Your task is to copy each line of the material that holds the word "view".

[Start of section]

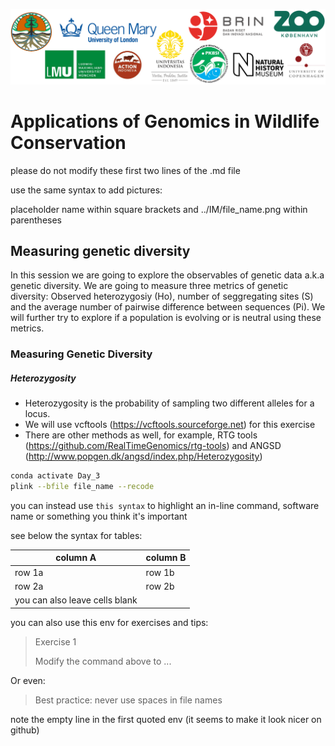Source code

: ![Workshop-logo](../IM/LOGO_new.png)
# Applications of Genomics in Wildlife Conservation
please do not modify these first two lines of the .md file

use the same syntax to add pictures:

placeholder name within square brackets and ../IM/file_name.png within parentheses

## Measuring genetic diversity
In this session we are going to explore the observables of genetic data a.k.a genetic diversity. We are going to measure three metrics of genetic diversity: Observed heterozygosiy (Ho), number of seggregating sites (S) and the average number of pairwise difference between sequences (Pi).
We will further try to explore if a population is evolving or is neutral using these metrics.

### Measuring Genetic Diversity 
##### Heterozygosity 
- Heterozygosity is the probability of sampling two different alleles for a locus.
- We will use vcftools (https://vcftools.sourceforge.net) for this exercise 
- There are other methods as well, for example, RTG tools (https://github.com/RealTimeGenomics/rtg-tools) and ANGSD (http://www.popgen.dk/angsd/index.php/Heterozygosity)



```sh
conda activate Day_3
plink --bfile file_name --recode
```

you can instead use `this syntax` to highlight an in-line command, software name or something you think it's important

see below the syntax for tables:

| column A | column B |
| ------ | ------ |
| row 1a | row 1b |
| row 2a | row 2b |
| you can also leave cells blank | |

you can also use this env for exercises and tips:
> Exercise 1 
> 
> Modify the command above to ...

Or even:
> Best practice: never use spaces in file names

note the empty line in the first quoted env (it seems to make it look nicer on github) 
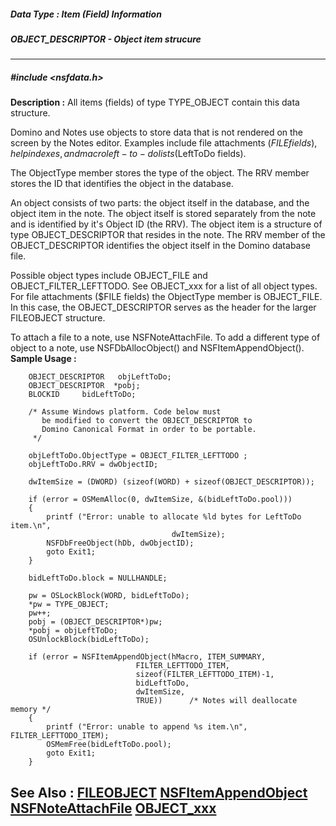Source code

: ##### Data Type : Item (Field) Information
##### OBJECT_DESCRIPTOR - Object item strucure
---
##### #include <nsfdata.h>
**Description :**
All items (fields) of type TYPE_OBJECT contain this data structure.

Domino and Notes use objects to store data that is not rendered on the screen 
by the Notes editor. Examples include file attachments ($FILE fields), help 
indexes, and macro left-to-do lists ($LeftToDo fields). 

The ObjectType member stores the type of the object. The RRV member stores the 
ID that identifies the object in the database.

An object consists of two parts: the object itself in the database, and the 
object item in the note. The object itself is stored separately from the note 
and is identified by it's Object ID (the RRV). The object item is a structure 
of type OBJECT_DESCRIPTOR that resides in the note. The RRV member of the 
OBJECT_DESCRIPTOR identifies the object itself in the Domino database file. 

Possible object types include OBJECT_FILE and OBJECT_FILTER_LEFTTODO. See 
OBJECT_xxx for a list of all object types. For file attachments ($FILE fields) 
the ObjectType member is OBJECT_FILE. In this case, the OBJECT_DESCRIPTOR 
serves as the header for the larger FILEOBJECT structure.

To attach a file to a note, use NSFNoteAttachFile. To add a different type of 
object to a note, use NSFDbAllocObject() and NSFItemAppendObject().
**Sample Usage :**
```
    OBJECT_DESCRIPTOR   objLeftToDo;
    OBJECT_DESCRIPTOR  *pobj;
    BLOCKID     bidLeftToDo;  

    /* Assume Windows platform. Code below must
       be modified to convert the OBJECT_DESCRIPTOR to
       Domino Canonical Format in order to be portable.
     */

    objLeftToDo.ObjectType = OBJECT_FILTER_LEFTTODO ;
    objLeftToDo.RRV = dwObjectID;

    dwItemSize = (DWORD) (sizeof(WORD) + sizeof(OBJECT_DESCRIPTOR));

    if (error = OSMemAlloc(0, dwItemSize, &(bidLeftToDo.pool)))
    {
        printf ("Error: unable to allocate %ld bytes for LeftToDo item.\n",
                                    dwItemSize);
        NSFDbFreeObject(hDb, dwObjectID);
        goto Exit1;
    }

    bidLeftToDo.block = NULLHANDLE;

    pw = OSLockBlock(WORD, bidLeftToDo);
    *pw = TYPE_OBJECT;
    pw++;
    pobj = (OBJECT_DESCRIPTOR*)pw;
    *pobj = objLeftToDo;
    OSUnlockBlock(bidLeftToDo);

    if (error = NSFItemAppendObject(hMacro, ITEM_SUMMARY,
                            FILTER_LEFTTODO_ITEM, 
                            sizeof(FILTER_LEFTTODO_ITEM)-1,
                            bidLeftToDo, 
                            dwItemSize, 
                            TRUE))      /* Notes will deallocate memory */
    {
        printf ("Error: unable to append %s item.\n", FILTER_LEFTTODO_ITEM);
        OSMemFree(bidLeftToDo.pool);
        goto Exit1;
    }

```
**See Also :**
[FILEOBJECT](D:/md_files/FILEOBJECT.md)
[NSFItemAppendObject](D:/md_files/NSFItemAppendObject.md)
[NSFNoteAttachFile](D:/md_files/NSFNoteAttachFile.md)
[OBJECT_xxx](D:/md_files/OBJECT_xxx.md)
---
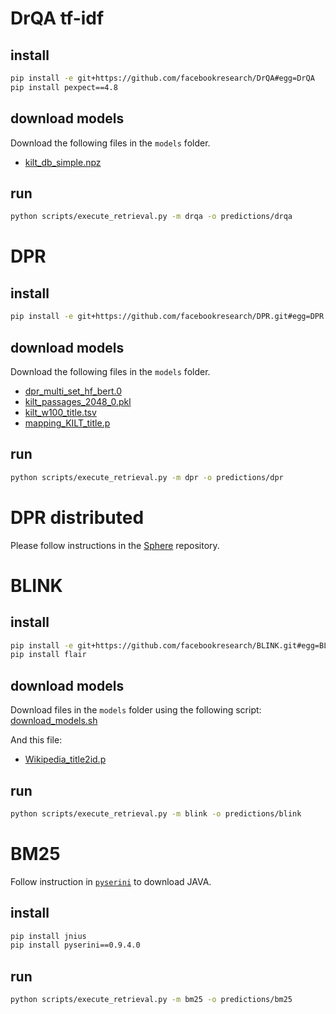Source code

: # DrQA tf-idf

## install
```bash
pip install -e git+https://github.com/facebookresearch/DrQA#egg=DrQA
pip install pexpect==4.8
```

## download models

Download the following files in the `models` folder.

- [kilt_db_simple.npz](http://dl.fbaipublicfiles.com/KILT/kilt_db_simple.npz)

## run
```bash
python scripts/execute_retrieval.py -m drqa -o predictions/drqa
```

# DPR

## install
```bash
pip install -e git+https://github.com/facebookresearch/DPR.git#egg=DPR
```

## download models

Download the following files in the `models` folder.

- [dpr_multi_set_hf_bert.0](http://dl.fbaipublicfiles.com/KILT/dpr_multi_set_hf_bert.0)
- [kilt_passages_2048_0.pkl](http://dl.fbaipublicfiles.com/KILT/kilt_passages_2048_0.pkl)
- [kilt_w100_title.tsv](http://dl.fbaipublicfiles.com/KILT/kilt_w100_title.tsv)
- [mapping_KILT_title.p](http://dl.fbaipublicfiles.com/KILT/mapping_KILT_title.p)

## run
```bash
python scripts/execute_retrieval.py -m dpr -o predictions/dpr
```

# DPR distributed

Please follow instructions in the [Sphere](https://github.com/facebookresearch/Sphere) repository.

# BLINK

## install
```bash
pip install -e git+https://github.com/facebookresearch/BLINK.git#egg=BLINK
pip install flair
```

## download models

Download files in the `models` folder using the following script: [download_models.sh](https://github.com/facebookresearch/BLINK/blob/master/download_blink_models.sh)

And this file:
- [Wikipedia_title2id.p](http://dl.fbaipublicfiles.com/KILT/Wikipedia_title2id.p)

## run
```bash
python scripts/execute_retrieval.py -m blink -o predictions/blink
```

# BM25
Follow instruction in [`pyserini`](https://github.com/castorini/pyserini#installation) to download JAVA.
## install
```bash
pip install jnius
pip install pyserini==0.9.4.0
```

## run
```bash
python scripts/execute_retrieval.py -m bm25 -o predictions/bm25
```
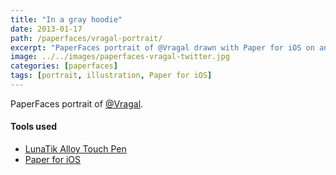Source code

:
 ```yaml
---
title: "In a gray hoodie"
date: 2013-01-17
path: /paperfaces/vragal-portrait/
excerpt: "PaperFaces portrait of @Vragal drawn with Paper for iOS on an iPad."
image: ../../images/paperfaces-vragal-twitter.jpg
categories: [paperfaces]
tags: [portrait, illustration, Paper for iOS]
---
```


PaperFaces portrait of [@Vragal](https://twitter.com/Vragal).

#### Tools used

- [LunaTik Alloy Touch Pen](https://www.amazon.com/gp/product/B00821TR7G/ref=as_li_ss_tl?ie=UTF8&tag=mademist-20&linkCode=as2&camp=1789&creative=390957&creativeASIN=B00821TR7G)
- [Paper for iOS](https://paper.bywetransfer.com/)
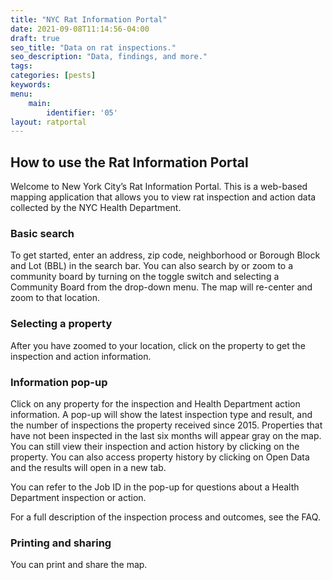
 ```yaml
---
title: "NYC Rat Information Portal"
date: 2021-09-08T11:14:56-04:00
draft: true
seo_title: "Data on rat inspections."
seo_description: "Data, findings, and more."
tags: 
categories: [pests]
keywords: 
menu:
    main:
        identifier: '05'
layout: ratportal
---
```


## How to use the Rat Information Portal

Welcome to New York City’s Rat Information Portal. This is a web-based mapping application that allows you to view rat inspection and action data collected by the NYC Health Department.

### Basic search
To get started, enter an address, zip code, neighborhood or Borough Block and Lot (BBL) in the search bar. You can also search by or zoom to a community board by turning on the toggle switch and selecting a Community Board from the drop-down menu. The map will re-center and zoom to that location.

### Selecting a property
After you have zoomed to your location, click on the property to get the inspection and action information.

### Information pop-up
Click on any property for the inspection and Health Department action information. A pop-up will show the latest inspection type and result, and the number of inspections the property received since 2015. Properties that have not been inspected in the last six months will appear gray on the map. You can still view their inspection and action history by clicking on the property. You can also access property history by clicking on Open Data and the results will open in a new tab.

You can refer to the Job ID in the pop-up for questions about a Health Department inspection or action.

For a full description of the inspection process and outcomes, see the FAQ.

### Printing and sharing
You can print and share the map.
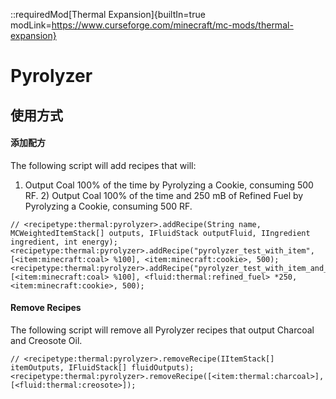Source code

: ::requiredMod[Thermal Expansion]{builtIn=true modLink=https://www.curseforge.com/minecraft/mc-mods/thermal-expansion}

# Pyrolyzer

## 使用方式

#### 添加配方

The following script will add recipes that will:

1) Output Coal 100% of the time by Pyrolyzing a Cookie, consuming 500 RF. 2) Output Coal 100% of the time and 250 mB of Refined Fuel by Pyrolyzing a Cookie, consuming 500 RF.


```zenscript
// <recipetype:thermal:pyrolyzer>.addRecipe(String name, MCWeightedItemStack[] outputs, IFluidStack outputFluid, IIngredient ingredient, int energy);
<recipetype:thermal:pyrolyzer>.addRecipe("pyrolyzer_test_with_item", [<item:minecraft:coal> %100], <item:minecraft:cookie>, 500);
<recipetype:thermal:pyrolyzer>.addRecipe("pyrolyzer_test_with_item_and_fluid", [<item:minecraft:coal> %100], <fluid:thermal:refined_fuel> *250, <item:minecraft:cookie>, 500);
```

#### Remove Recipes

The following script will remove all Pyrolyzer recipes that output Charcoal and Creosote Oil.

```zenscript
// <recipetype:thermal:pyrolyzer>.removeRecipe(IItemStack[] itemOutputs, IFluidStack[] fluidOutputs);
<recipetype:thermal:pyrolyzer>.removeRecipe([<item:thermal:charcoal>], [<fluid:thermal:creosote>]);
```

[End of section]

» Answer area:
Welcome to New York City’s Rat Information Portal. This is a web-based mapping application that allows you to view rat inspection and action data collected by the NYC Health Department.
Click on any property for the inspection and Health Department action information. A pop-up will show the latest inspection type and result, and the number of inspections the property received since 2015. Properties that have not been inspected in the last six months will appear gray on the map. You can still view their inspection and action history by clicking on the property. You can also access property history by clicking on Open Data and the results will open in a new tab.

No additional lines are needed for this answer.